▸ **Material supplied**:
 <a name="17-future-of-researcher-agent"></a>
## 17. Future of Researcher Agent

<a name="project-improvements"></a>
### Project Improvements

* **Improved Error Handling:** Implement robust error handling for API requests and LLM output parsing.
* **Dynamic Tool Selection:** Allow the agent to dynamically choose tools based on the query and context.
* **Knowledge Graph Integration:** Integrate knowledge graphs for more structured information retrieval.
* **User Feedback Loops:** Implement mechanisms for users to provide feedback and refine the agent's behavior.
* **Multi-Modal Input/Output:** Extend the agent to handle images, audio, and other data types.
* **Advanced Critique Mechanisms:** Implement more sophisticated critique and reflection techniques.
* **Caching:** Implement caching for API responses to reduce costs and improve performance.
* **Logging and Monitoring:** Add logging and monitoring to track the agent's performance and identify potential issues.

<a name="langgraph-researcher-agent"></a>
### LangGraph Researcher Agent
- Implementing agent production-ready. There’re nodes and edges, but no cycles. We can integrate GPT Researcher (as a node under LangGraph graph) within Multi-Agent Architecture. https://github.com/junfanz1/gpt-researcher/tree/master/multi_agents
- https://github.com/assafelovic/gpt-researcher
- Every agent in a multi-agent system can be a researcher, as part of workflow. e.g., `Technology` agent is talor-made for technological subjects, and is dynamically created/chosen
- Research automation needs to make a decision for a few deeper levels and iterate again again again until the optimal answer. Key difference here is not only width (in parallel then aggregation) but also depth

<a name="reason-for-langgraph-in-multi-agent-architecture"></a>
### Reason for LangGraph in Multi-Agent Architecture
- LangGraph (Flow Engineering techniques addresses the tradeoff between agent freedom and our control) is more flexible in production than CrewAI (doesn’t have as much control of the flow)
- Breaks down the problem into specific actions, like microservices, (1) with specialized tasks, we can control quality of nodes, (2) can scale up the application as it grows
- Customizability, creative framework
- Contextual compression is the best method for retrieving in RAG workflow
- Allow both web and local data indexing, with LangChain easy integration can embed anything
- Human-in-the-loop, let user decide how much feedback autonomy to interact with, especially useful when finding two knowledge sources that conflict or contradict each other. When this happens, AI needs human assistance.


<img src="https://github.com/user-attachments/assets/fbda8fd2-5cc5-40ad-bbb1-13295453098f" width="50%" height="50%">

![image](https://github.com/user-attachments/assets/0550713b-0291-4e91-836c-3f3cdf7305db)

▸ **How to complete this task**:
Reproduce, line for line, the material, starting at its first line, and end once the line holding "other data types." has been output.

▸ **Solved problem**:
 <a name="17-future-of-researcher-agent"></a>
## 17. Future of Researcher Agent

<a name="project-improvements"></a>
### Project Improvements

* **Improved Error Handling:** Implement robust error handling for API requests and LLM output parsing.
* **Dynamic Tool Selection:** Allow the agent to dynamically choose tools based on the query and context.
* **Knowledge Graph Integration:** Integrate knowledge graphs for more structured information retrieval.
* **User Feedback Loops:** Implement mechanisms for users to provide feedback and refine the agent's behavior.
* **Multi-Modal Input/Output:** Extend the agent to handle images, audio, and other data types.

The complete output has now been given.